---------- Extracted entries
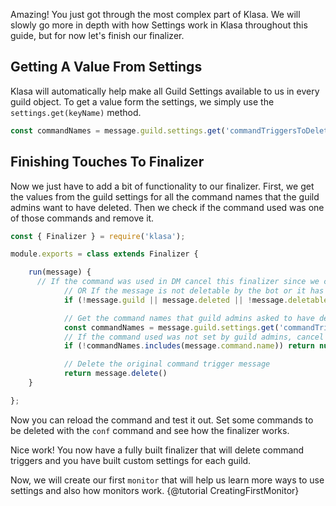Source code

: Amazing! You just got through the most complex part of Klasa. We will slowly go more in depth with how Settings work in Klasa throughout this guide, but for now let's finish our finalizer.

## Getting A Value From Settings

Klasa will automatically help make all Guild Settings available to us in every guild object. To get a value form the settings, we simply use the `settings.get(keyName)` method.

```js
const commandNames = message.guild.settings.get('commandTriggersToDelete')
```

## Finishing Touches To Finalizer

Now we just have to add a bit of functionality to our finalizer. First, we get the values from the guild settings for all the command names that the guild admins want to have deleted. Then we check if the command used was one of those commands and remove it.

```js
const { Finalizer } = require('klasa');

module.exports = class extends Finalizer {

    run(message) {
      // If the command was used in DM cancel this finalizer since we can't delete users messages in a DM.
			// OR If the message is not deletable by the bot or it has already been deleted cancel out
			if (!message.guild || message.deleted || !message.deletable) return null

			// Get the command names that guild admins asked to have deleted on their server
			const commandNames = message.guild.settings.get('commandTriggersToDelete')
			// If the command used was not set by guild admins, cancel out
			if (!commandNames.includes(message.command.name)) return null

			// Delete the original command trigger message
			return message.delete()
    }

};
```

Now you can reload the command and test it out. Set some commands to be deleted with the `conf` command and see how the finalizer works.

Nice work! You now have a fully built finalizer that will delete command triggers and you have built custom settings for each guild.

Now, we will create our first `monitor` that will help us learn more ways to use settings and also how monitors work. {@tutorial CreatingFirstMonitor}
--------------------
● **Instructions for the task**
Your answer must be the exact lines of the records from the first one through the line containing "## Getting A Value From Settings", with no pictures in it.

● **Result of the exercise**
Source code

: Amazing! You just got through the most complex part of Klasa. We will slowly go more in depth with how Settings work in Klasa throughout this guide, but for now let's finish our finalizer.

## Getting A Value From Settings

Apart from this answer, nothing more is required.